ASSIGNMENT>
Would you please copy every line of the material that follows, exactly as it reads?
::::::
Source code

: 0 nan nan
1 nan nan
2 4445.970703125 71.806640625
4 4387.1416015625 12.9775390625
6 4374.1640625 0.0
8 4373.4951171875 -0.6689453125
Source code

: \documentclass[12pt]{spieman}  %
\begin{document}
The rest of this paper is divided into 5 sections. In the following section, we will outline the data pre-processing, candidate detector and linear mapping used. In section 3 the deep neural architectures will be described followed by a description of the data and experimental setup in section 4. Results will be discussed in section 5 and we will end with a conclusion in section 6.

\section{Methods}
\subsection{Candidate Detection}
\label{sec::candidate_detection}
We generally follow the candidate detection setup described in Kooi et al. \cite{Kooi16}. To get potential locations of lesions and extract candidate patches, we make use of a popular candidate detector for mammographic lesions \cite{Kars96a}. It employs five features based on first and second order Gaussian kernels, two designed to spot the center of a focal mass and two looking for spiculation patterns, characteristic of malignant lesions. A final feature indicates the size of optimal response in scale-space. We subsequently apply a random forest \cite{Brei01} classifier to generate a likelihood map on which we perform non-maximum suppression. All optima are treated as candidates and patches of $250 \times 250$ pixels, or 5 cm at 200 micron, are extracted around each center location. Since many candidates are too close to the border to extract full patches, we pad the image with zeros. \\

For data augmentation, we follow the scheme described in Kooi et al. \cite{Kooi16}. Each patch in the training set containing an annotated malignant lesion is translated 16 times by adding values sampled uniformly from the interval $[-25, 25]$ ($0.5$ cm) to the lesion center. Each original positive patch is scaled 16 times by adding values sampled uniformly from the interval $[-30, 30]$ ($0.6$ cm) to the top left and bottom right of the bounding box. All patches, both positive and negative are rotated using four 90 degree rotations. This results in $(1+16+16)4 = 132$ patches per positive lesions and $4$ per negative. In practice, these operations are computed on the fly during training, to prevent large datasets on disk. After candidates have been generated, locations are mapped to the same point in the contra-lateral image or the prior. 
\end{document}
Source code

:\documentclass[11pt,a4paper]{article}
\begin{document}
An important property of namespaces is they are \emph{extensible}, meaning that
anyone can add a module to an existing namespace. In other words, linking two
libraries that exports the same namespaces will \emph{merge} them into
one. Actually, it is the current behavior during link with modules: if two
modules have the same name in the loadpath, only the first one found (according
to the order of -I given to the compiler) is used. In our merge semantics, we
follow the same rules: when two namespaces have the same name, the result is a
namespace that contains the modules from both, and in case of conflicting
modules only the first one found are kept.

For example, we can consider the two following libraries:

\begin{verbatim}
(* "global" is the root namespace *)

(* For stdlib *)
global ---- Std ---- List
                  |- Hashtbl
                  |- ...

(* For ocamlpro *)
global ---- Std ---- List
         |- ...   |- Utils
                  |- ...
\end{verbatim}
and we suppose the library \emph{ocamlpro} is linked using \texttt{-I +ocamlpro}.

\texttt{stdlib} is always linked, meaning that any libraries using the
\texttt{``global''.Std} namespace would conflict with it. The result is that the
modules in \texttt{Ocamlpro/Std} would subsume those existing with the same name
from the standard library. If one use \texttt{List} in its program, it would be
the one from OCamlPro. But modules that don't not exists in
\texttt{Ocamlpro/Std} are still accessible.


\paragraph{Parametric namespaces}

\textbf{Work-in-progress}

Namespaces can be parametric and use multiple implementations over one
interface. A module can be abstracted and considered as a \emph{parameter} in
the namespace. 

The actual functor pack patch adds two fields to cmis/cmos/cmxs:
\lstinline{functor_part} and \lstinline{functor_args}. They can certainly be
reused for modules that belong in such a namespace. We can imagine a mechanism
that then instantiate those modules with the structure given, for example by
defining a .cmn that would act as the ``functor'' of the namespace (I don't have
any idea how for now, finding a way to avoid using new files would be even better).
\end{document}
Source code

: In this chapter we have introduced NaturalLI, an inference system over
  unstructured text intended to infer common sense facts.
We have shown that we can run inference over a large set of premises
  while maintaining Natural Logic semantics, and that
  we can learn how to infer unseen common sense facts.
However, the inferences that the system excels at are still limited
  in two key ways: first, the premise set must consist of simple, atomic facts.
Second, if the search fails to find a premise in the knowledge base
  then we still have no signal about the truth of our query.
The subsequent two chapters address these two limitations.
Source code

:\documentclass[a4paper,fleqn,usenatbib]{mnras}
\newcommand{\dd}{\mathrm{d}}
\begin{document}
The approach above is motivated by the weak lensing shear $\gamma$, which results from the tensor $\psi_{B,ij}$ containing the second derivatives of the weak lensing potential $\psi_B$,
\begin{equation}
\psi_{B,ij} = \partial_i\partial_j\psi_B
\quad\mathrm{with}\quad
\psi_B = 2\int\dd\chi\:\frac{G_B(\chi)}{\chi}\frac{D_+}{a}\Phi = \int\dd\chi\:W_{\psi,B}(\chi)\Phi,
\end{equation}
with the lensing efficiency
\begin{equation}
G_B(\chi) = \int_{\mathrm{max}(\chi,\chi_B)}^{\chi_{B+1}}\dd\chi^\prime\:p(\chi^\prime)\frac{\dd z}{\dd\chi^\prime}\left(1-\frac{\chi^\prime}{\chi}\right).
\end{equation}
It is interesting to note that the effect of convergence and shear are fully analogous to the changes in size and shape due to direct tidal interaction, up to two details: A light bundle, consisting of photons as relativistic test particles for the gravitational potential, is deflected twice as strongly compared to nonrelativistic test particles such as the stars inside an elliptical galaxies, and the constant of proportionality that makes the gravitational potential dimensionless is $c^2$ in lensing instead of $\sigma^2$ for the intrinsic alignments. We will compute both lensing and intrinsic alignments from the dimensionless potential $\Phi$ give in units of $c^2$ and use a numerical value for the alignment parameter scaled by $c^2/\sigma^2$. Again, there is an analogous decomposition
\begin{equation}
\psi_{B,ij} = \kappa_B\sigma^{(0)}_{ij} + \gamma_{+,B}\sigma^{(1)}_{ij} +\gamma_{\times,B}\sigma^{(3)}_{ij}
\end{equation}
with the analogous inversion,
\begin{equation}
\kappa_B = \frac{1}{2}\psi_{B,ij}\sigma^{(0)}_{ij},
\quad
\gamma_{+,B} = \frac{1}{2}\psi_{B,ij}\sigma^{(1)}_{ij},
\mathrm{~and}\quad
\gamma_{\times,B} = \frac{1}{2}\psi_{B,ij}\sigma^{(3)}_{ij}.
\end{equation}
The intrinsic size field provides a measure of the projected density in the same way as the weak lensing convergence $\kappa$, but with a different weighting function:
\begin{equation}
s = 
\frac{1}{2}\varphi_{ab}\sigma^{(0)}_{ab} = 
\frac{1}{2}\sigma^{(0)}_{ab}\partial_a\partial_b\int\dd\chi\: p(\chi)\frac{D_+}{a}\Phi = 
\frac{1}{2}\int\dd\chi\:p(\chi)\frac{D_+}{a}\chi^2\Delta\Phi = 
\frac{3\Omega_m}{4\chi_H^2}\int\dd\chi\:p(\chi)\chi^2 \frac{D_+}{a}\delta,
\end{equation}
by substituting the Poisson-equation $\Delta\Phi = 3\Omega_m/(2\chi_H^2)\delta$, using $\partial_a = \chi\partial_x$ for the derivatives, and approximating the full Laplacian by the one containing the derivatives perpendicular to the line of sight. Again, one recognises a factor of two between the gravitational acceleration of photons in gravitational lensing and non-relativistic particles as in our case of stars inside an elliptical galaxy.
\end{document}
::::::
TASK RESPONSE>
Source code

: 0 nan nan
1 nan nan
2 4445.970703125 71.806640625
4 4387.1416015625 12.9775390625
6 4374.1640625 0.0
8 4373.4951171875 -0.6689453125
Source code

: \documentclass[12pt]{spieman}  %
\begin{document}
The rest of this paper is divided into 5 sections. In the following section, we will outline the data pre-processing, candidate detector and linear mapping used. In section 3 the deep neural architectures will be described followed by a description of the data and experimental setup in section 4. Results will be discussed in section 5 and we will end with a conclusion in section 6.

\section{Methods}
\subsection{Candidate Detection}
\label{sec::candidate_detection}
We generally follow the candidate detection setup described in Kooi et al. \cite{Kooi16}. To get potential locations of lesions and extract candidate patches, we make use of a popular candidate detector for mammographic lesions \cite{Kars96a}. It employs five features based on first and second order Gaussian kernels, two designed to spot the center of a focal mass and two looking for spiculation patterns, characteristic of malignant lesions. A final feature indicates the size of optimal response in scale-space. We subsequently apply a random forest \cite{Brei01} classifier to generate a likelihood map on which we perform non-maximum suppression. All optima are treated as candidates and patches of $250 \times 250$ pixels, or 5 cm at 200 micron, are extracted around each center location. Since many candidates are too close to the border to extract full patches, we pad the image with zeros. \\

For data augmentation, we follow the scheme described in Kooi et al. \cite{Kooi16}. Each patch in the training set containing an annotated malignant lesion is translated 16 times by adding values sampled uniformly from the interval $[-25, 25]$ ($0.5$ cm) to the lesion center. Each original positive patch is scaled 16 times by adding values sampled uniformly from the interval $[-30, 30]$ ($0.6$ cm) to the top left and bottom right of the bounding box. All patches, both positive and negative are rotated using four 90 degree rotations. This results in $(1+16+16)4 = 132$ patches per positive lesions and $4$ per negative. In practice, these operations are computed on the fly during training, to prevent large datasets on disk. After candidates have been generated, locations are mapped to the same point in the contra-lateral image or the prior. 
\end{document}
Source code

:\documentclass[11pt,a4paper]{article}
\begin{document}
An important property of namespaces is they are \emph{extensible}, meaning that
anyone can add a module to an existing namespace. In other words, linking two
libraries that exports the same namespaces will \emph{merge} them into
one. Actually, it is the current behavior during link with modules: if two
modules have the same name in the loadpath, only the first one found (according
to the order of -I given to the compiler) is used. In our merge semantics, we
follow the same rules: when two namespaces have the same name, the result is a
namespace that contains the modules from both, and in case of conflicting
modules only the first one found are kept.

For example, we can consider the two following libraries:

\begin{verbatim}
(* "global" is the root namespace *)

(* For stdlib *)
global ---- Std ---- List
                  |- Hashtbl
                  |- ...

(* For ocamlpro *)
global ---- Std ---- List
         |- ...   |- Utils
                  |- ...
\end{verbatim}
and we suppose the library \emph{ocamlpro} is linked using \texttt{-I +ocamlpro}.

\texttt{stdlib} is always linked, meaning that any libraries using the
\texttt{``global''.Std} namespace would conflict with it. The result is that the
modules in \texttt{Ocamlpro/Std} would subsume those existing with the same name
from the standard library. If one use \texttt{List} in its program, it would be
the one from OCamlPro. But modules that don't not exists in
\texttt{Ocamlpro/Std} are still accessible.


\paragraph{Parametric namespaces}

\textbf{Work-in-progress}

Namespaces can be parametric and use multiple implementations over one
interface. A module can be abstracted and considered as a \emph{parameter} in
the namespace. 

The actual functor pack patch adds two fields to cmis/cmos/cmxs:
\lstinline{functor_part} and \lstinline{functor_args}. They can certainly be
reused for modules that belong in such a namespace. We can imagine a mechanism
that then instantiate those modules with the structure given, for example by
defining a .cmn that would act as the ``functor'' of the namespace (I don't have
any idea how for now, finding a way to avoid using new files would be even better).
\end{document}
Source code

: In this chapter we have introduced NaturalLI, an inference system over
  unstructured text intended to infer common sense facts.
We have shown that we can run inference over a large set of premises
  while maintaining Natural Logic semantics, and that
  we can learn how to infer unseen common sense facts.
However, the inferences that the system excels at are still limited
  in two key ways: first, the premise set must consist of simple, atomic facts.
Second, if the search fails to find a premise in the knowledge base
  then we still have no signal about the truth of our query.
The subsequent two chapters address these two limitations.
Source code

:\documentclass[a4paper,fleqn,usenatbib]{mnras}
\newcommand{\dd}{\mathrm{d}}
\begin{document}
The approach above is motivated by the weak lensing shear $\gamma$, which results from the tensor $\psi_{B,ij}$ containing the second derivatives of the weak lensing potential $\psi_B$,
\begin{equation}
\psi_{B,ij} = \partial_i\partial_j\psi_B
\quad\mathrm{with}\quad
\psi_B = 2\int\dd\chi\:\frac{G_B(\chi)}{\chi}\frac{D_+}{a}\Phi = \int\dd\chi\:W_{\psi,B}(\chi)\Phi,
\end{equation}
with the lensing efficiency
\begin{equation}
G_B(\chi) = \int_{\mathrm{max}(\chi,\chi_B)}^{\chi_{B+1}}\dd\chi^\prime\:p(\chi^\prime)\frac{\dd z}{\dd\chi^\prime}\left(1-\frac{\chi^\prime}{\chi}\right).
\end{equation}
It is interesting to note that the effect of convergence and shear are fully analogous to the changes in size and shape due to direct tidal interaction, up to two details: A light bundle, consisting of photons as relativistic test particles for the gravitational potential, is deflected twice as strongly compared to nonrelativistic test particles such as the stars inside an elliptical galaxies, and the constant of proportionality that makes the gravitational potential dimensionless is $c^2$ in lensing instead of $\sigma^2$ for the intrinsic alignments. We will compute both lensing and intrinsic alignments from the dimensionless potential $\Phi$ give in units of $c^2$ and use a numerical value for the alignment parameter scaled by $c^2/\sigma^2$. Again, there is an analogous decomposition
\begin{equation}
\psi_{B,ij} = \kappa_B\sigma^{(0)}_{ij} + \gamma_{+,B}\sigma^{(1)}_{ij} +\gamma_{\times,B}\sigma^{(3)}_{ij}
\end{equation}
with the analogous inversion,
\begin{equation}
\kappa_B = \frac{1}{2}\psi_{B,ij}\sigma^{(0)}_{ij},
\quad
\gamma_{+,B} = \frac{1}{2}\psi_{B,ij}\sigma^{(1)}_{ij},
\mathrm{~and}\quad
\gamma_{\times,B} = \frac{1}{2}\psi_{B,ij}\sigma^{(3)}_{ij}.
\end{equation}
The intrinsic size field provides a measure of the projected density in the same way as the weak lensing convergence $\kappa$, but with a different weighting function:
\begin{equation}
s = 
\frac{1}{2}\varphi_{ab}\sigma^{(0)}_{ab} = 
\frac{1}{2}\sigma^{(0)}_{ab}\partial_a\partial_b\int\dd\chi\: p(\chi)\frac{D_+}{a}\Phi = 
\frac{1}{2}\int\dd\chi\:p(\chi)\frac{D_+}{a}\chi^2\Delta\Phi = 
\frac{3\Omega_m}{4\chi_H^2}\int\dd\chi\:p(\chi)\chi^2 \frac{D_+}{a}\delta,
\end{equation}
by substituting the Poisson-equation $\Delta\Phi = 3\Omega_m/(2\chi_H^2)\delta$, using $\partial_a = \chi\partial_x$ for the derivatives, and approximating the full Laplacian by the one containing the derivatives perpendicular to the line of sight. Again, one recognises a factor of two between the gravitational acceleration of photons in gravitational lensing and non-relativistic particles as in our case of stars inside an elliptical galaxy.
\end{document}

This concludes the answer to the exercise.